Beyond the personal stakes of Murdock and Fisk, the arc of the season also lays the groundwork for the themes that will define the MCU over the next year, particularly in Captain America: Civil War. The way I see it, the mistrust of the “Masked Man” and the anxiety Matt and his friends have over his actions are indicative of the sort of growing mistrust of superheroes in the MCU overall. Daredevil takes place in the shadow of the Battle of New York; Hell’s Kitchen’s current shithole state is in no small part due to the havoc wreaked by this massive superhuman battle, and it seems that association has colored the public’s reaction to the idea of a masked crimefighter in their neighborhood. While the Avengers are obliquely referenced a few times throughout the show, it is never in the expressly glowing terms that one might expect, given our view of them as an audience. It also doesn’t help that the line between good and bad is much less certain on the streets, as personified by Wilson Fisk. The moral ambiguity and uncertainty of Daredevil might feel like a huge change of pace for the MCU, but it’s an important expansion of the universe. With this side of the universe in mind, it should make the ideological divide of Civil War more understandable and effective.

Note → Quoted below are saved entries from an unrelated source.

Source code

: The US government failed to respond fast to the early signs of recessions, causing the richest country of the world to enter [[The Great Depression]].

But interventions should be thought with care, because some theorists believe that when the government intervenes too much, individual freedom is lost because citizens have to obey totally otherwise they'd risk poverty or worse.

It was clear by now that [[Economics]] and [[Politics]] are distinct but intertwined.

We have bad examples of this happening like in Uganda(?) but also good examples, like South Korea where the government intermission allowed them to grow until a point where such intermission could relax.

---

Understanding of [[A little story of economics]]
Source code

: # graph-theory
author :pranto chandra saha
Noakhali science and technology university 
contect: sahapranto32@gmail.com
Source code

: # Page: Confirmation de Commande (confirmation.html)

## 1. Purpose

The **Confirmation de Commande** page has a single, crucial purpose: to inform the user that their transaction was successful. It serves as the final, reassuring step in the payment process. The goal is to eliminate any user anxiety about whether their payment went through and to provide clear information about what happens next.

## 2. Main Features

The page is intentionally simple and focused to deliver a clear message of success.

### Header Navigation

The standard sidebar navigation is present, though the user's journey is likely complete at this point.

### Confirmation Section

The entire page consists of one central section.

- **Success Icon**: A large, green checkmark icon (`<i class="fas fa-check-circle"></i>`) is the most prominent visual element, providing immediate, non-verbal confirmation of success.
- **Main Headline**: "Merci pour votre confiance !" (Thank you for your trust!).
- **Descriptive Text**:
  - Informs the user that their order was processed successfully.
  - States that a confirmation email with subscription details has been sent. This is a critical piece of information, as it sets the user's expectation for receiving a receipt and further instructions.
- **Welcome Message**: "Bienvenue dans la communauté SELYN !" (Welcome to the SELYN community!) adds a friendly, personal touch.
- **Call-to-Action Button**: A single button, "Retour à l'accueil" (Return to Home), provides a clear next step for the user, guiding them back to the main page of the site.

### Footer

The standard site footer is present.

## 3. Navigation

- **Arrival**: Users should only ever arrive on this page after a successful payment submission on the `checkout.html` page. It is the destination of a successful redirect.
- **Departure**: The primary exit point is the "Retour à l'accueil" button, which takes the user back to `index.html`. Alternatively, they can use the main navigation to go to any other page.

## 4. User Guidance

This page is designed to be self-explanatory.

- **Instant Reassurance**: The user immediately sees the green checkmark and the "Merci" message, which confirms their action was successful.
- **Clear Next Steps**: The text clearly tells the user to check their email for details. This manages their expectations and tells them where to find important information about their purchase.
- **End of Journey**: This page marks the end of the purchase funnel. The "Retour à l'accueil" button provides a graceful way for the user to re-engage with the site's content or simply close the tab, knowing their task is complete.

These were the most effective and impactful parts of Daredevil for me, the ones based in character and world-building. There is a lot more I could say about the show outside of these boundaries, but those are things I’m less passionate about and honestly I just wanted to get this article out there already. While I don’t think Daredevil was a perfect effort from Marvel, I do think that it adds some important nuance and difficulty to the Marvel Cinematic Universe. Just because a world has heroes like Captain America and villains like Hydra in it doesn’t mean that people like Matt Murdock and Wilson Fisk can’t or wouldn’t exist. Just because there are some battles with absolute right or wrong sides doesn’t mean there isn’t moral ambiguity. Daredevil exposes the more difficult and painful sides of the superhero question, and does so in a way that supplements the more black-and-white world Marvel has already built while keeping it grounded in two emotional and complex characters that are as good as Marvel has ever done. This is the way it should be done, and I’m sure that will continue in the Marvel Cinematic Universe for the foreseeable future.